View the code on Github

Code

use v6;

sub MAIN($input) {
    my $file = open $input;

    my @map = $file.lines».comb».Array;
    my @galaxies-original = @map».grep("#", :k).grep(*.elems > 0, :kv).rotor(2).map({($_[0] X $_[1]).Slip});
    my $distances-original = @galaxies-original.List.combinations(2).map({($_[0] Z- $_[1])».abs.sum}).sum;

    # contract the universe
    @map = @map.map: {$_.all eq '.' ?? slip() !! $_};
    @map = [Z] @map;
    @map = @map.map: {$_.all eq '.' ?? slip() !! $_};
    @map = [Z] @map;

    my @galaxies = @map».grep("#", :k).grep(*.elems > 0, :kv).rotor(2).map({($_[0] X $_[1]).Slip});
    my $distances-contracted = @galaxies.List.combinations(2).map({($_[0] Z- $_[1])».abs.sum}).sum;

    my $distances-twice-expanded = ($distances-original - $distances-contracted) * 2 + $distances-contracted;
    say "part 1: $distances-twice-expanded";
    my $distances-many-expanded = ($distances-original - $distances-contracted) * 1000000 + $distances-contracted;
    say "part 2: $distances-many-expanded";
}

vole@lemmy.world · edit-2 10 months ago

Raku

My solution for today is quite sloppy. For part 2, I chose to color along both sides of the path (each side different colors) and then doing a fill of the empty space based on what color the empty space is touching. Way less optimal than scanning, and I didn’t cover every case for coloring around the start point, but it was interesting to attempt.
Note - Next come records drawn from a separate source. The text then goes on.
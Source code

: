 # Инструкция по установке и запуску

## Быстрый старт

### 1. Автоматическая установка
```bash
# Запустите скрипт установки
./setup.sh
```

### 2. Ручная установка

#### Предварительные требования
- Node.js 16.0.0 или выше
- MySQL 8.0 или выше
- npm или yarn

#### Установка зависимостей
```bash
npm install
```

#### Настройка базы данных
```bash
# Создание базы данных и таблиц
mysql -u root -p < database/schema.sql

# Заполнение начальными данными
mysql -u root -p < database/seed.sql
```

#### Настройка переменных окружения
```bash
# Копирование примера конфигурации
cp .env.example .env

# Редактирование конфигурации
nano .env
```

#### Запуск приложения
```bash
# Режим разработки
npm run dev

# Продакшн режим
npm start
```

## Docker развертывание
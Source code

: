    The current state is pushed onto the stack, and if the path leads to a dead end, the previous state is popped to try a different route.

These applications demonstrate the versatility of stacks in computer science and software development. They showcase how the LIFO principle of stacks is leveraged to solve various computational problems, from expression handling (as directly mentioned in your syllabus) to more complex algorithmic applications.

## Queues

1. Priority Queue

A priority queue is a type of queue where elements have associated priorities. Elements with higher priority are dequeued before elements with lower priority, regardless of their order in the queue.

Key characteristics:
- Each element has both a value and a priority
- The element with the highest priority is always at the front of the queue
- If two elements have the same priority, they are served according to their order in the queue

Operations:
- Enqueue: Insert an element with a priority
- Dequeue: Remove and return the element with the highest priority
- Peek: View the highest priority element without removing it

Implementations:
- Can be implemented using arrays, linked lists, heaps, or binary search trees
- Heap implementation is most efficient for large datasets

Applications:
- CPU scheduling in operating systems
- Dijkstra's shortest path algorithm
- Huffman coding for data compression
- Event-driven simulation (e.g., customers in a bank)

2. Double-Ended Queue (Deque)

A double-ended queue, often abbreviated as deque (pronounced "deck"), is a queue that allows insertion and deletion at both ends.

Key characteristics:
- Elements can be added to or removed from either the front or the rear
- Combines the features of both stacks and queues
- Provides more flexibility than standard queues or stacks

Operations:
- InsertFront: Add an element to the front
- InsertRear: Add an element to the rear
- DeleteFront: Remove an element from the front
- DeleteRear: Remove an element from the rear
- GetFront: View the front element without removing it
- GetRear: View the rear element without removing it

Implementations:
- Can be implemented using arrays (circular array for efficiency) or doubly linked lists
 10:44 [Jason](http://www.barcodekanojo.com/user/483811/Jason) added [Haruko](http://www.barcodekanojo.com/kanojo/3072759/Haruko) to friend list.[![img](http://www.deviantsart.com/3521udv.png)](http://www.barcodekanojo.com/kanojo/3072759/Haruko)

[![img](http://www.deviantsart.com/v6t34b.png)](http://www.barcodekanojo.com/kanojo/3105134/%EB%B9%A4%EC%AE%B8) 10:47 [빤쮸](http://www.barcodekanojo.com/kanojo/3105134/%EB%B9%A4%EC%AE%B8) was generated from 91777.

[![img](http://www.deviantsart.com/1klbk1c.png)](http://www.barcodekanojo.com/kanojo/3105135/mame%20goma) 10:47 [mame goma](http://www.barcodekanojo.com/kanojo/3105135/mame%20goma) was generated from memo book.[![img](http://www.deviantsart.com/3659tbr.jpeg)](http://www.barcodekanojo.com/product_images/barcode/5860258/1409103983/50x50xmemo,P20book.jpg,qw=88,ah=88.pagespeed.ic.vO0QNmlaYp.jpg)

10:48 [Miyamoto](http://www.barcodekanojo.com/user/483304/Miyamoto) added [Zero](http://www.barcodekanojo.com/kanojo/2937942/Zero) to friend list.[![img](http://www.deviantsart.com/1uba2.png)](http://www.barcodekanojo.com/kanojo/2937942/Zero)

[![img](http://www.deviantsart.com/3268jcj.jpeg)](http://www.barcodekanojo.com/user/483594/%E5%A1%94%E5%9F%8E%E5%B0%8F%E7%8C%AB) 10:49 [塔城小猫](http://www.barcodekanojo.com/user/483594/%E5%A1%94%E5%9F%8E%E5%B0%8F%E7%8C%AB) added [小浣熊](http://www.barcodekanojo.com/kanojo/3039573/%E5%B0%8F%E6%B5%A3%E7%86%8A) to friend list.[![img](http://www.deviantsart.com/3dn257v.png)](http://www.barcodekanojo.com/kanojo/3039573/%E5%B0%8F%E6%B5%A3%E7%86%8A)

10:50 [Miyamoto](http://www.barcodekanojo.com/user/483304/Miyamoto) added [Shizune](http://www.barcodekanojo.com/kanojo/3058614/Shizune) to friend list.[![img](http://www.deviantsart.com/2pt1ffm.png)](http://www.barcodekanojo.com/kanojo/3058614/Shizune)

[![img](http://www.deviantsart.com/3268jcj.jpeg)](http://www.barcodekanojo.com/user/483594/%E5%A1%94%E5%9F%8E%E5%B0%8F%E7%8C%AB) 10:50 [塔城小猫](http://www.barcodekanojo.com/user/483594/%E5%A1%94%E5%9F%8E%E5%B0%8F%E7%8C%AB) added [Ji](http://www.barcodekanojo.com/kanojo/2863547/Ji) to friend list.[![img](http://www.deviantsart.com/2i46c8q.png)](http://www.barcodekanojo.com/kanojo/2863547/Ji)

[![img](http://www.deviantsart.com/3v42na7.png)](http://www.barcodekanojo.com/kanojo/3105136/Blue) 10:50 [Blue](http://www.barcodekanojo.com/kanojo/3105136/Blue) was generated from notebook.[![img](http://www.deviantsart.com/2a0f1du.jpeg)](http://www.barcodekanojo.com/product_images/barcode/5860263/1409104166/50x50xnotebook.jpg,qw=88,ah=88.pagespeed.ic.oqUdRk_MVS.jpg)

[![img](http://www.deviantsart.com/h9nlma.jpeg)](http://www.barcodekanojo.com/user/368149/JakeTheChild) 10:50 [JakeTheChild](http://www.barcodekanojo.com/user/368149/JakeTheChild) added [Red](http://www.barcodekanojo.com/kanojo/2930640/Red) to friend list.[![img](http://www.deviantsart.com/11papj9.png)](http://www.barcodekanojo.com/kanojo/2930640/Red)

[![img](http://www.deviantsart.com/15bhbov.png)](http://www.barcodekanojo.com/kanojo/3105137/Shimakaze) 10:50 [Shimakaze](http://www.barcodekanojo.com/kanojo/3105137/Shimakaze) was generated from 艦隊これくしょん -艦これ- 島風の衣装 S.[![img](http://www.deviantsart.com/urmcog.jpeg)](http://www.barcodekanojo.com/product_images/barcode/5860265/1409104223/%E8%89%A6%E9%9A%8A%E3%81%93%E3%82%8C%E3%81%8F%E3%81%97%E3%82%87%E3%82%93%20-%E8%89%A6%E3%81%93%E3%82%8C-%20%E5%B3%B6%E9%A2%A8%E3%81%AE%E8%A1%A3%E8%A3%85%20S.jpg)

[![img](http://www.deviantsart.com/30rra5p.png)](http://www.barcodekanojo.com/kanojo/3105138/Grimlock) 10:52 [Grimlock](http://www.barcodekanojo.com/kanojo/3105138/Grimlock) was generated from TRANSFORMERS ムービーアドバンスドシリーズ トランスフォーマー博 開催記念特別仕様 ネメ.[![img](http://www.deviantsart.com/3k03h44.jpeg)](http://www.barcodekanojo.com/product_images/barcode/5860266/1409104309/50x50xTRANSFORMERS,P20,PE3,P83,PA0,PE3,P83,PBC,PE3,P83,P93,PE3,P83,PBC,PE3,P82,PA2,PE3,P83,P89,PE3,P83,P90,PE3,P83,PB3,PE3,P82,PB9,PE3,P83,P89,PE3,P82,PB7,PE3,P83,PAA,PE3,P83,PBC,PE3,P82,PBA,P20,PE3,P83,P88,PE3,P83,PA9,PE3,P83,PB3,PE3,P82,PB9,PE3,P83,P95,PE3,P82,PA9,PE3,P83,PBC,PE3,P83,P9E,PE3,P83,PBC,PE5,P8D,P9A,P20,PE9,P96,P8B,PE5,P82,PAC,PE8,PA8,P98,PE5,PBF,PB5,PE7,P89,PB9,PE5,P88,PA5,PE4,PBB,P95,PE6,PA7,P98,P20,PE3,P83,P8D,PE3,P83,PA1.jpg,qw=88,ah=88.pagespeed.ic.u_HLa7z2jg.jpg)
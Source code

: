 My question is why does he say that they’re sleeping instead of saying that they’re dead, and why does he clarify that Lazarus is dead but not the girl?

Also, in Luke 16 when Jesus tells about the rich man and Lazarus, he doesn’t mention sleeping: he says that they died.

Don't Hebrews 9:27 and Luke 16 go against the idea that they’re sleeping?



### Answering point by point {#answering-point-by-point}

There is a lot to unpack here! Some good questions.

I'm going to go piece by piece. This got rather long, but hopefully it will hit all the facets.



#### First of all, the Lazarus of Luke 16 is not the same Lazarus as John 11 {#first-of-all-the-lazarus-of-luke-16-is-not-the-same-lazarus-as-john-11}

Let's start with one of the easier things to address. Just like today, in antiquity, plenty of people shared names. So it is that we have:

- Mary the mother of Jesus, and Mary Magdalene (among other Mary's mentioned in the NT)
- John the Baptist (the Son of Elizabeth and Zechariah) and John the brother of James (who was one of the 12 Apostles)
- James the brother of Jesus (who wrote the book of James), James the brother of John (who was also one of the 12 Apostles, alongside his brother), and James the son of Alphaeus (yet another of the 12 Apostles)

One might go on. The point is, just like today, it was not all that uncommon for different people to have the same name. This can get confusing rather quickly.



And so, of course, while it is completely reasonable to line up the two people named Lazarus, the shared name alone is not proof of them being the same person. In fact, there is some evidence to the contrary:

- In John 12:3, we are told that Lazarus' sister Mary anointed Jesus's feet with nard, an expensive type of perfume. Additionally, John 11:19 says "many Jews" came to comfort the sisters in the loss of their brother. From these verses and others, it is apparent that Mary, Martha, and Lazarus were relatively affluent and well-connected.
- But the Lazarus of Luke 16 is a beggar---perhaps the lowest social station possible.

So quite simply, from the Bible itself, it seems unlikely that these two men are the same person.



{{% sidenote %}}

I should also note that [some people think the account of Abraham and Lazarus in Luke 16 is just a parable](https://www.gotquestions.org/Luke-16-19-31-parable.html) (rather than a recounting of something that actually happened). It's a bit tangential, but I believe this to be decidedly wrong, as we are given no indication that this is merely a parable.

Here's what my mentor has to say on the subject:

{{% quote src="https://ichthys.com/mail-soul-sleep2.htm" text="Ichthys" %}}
I ran into a bunch of issues on dealing with nested arrays in Raku, I need to investigate if there’s a better way to handle them.

View code on github

Edit: did some cleanup, added some fun, and switched to the scanning algorithm for part 2, shaved off about 50 lines of code.

Code

use v6;

sub MAIN($input) {
    my $file = open $input;

    my @map = $file.lines».comb».Array;

    my @starting-point = @map».grep('S', :k)».[0].grep(*.defined, :kv).List;

    my @path = (@starting-point,);

    my %tile-neighbors =
        '|' => (( 1, 0),(-1, 0)),
        '-' => (( 0,-1),( 0, 1)),
        'L' => ((-1, 0),( 0, 1)),
        'J' => ((-1, 0),( 0,-1)),
        '7' => (( 1, 0),( 0,-1)),
        'F' => (( 1, 0),( 0, 1)),
    ;

    sub connecting-neighbor(@position, @neighbor) {
        my @neighbor-position = @position Z+ @neighbor;
        return False if any(@neighbor-position Z&lt; (0, 0));
        return False if any(@neighbor-position Z> (@map.end, @map.head.end));
        my $neighbor-tile = @map[@neighbor-position[0]; @neighbor-position[1]];
        my @negative-neighbor = @neighbor X* -1;
        return %tile-neighbors{$neighbor-tile}.grep(@negative-neighbor, :k).elems > 0;
    }

    # replace starting-point with the appropriate pipe
    my @start-tile-candidates = &lt;| - L J 7 F>;
    for @start-tile-candidates -> $candidate {
        next if %tile-neighbors{$candidate}.map({!connecting-neighbor(@starting-point, $_)}).any;
        @map[@starting-point[0]; @starting-point[1]] = $candidate;
        last;
    }

    repeat {
        my @position := @path.tail;
        my $tile = @map[@position[0]; @position[1]];
        my @neighbors = %tile-neighbors{$tile}.List;
        for @neighbors -> @neighbor {
            my @neighbor-position = @neighbor Z+ @position;
            next if @path.elems >= 2 &amp;&amp; @neighbor-position eqv @path[*-2];
            if connecting-neighbor(@position, @neighbor) {
                @path.push(@neighbor-position);
                last;
            }
        }
    } while @path.tail !eqv @path.head;
    my $part-one-solution = (@path.elems / 2).floor;
    say "part 1: {$part-one-solution}";

    my %pipe-set = @path.Set;
    my %same-side-pairs = ;
    my $part-two-solution = 0;
    for ^@map.elems -> $y {
        my $inside = False;
        my $entrance-pipe = Nil;
        for ^@map.head.elems -> $x {
            if %pipe-set{$($y, $x)} {
                given @map[$y; $x] {
                    when '|' { $inside = !$inside }
                    when 'F' | 'L' { $entrance-pipe = $_ }
                    when 'J' | '7' {
                        $inside = !$inside if %same-side-pairs{$entrance-pipe} ne $_;
                        $entrance-pipe = Nil;
                    }
                }
            } elsif $inside {
                $part-two-solution += 1;
            }
        }
    }
    say "part 2: $part-two-solution";
}

vole@lemmy.world · edit-2 10 months ago

Raku

First time using Grammar Actions Object to make parsing a little cleaner. I thought about not keeping track of the left and right values (and I originally didn’t for part 1), but I think keeping track allows for an easier to understand solution.

View code on github

edit: although I don’t know why @values.all != 0 evaluates to true why any value is not zero. I thought that @values.any != 0 would do that, but it seems that their behavior is flipped from my expectations.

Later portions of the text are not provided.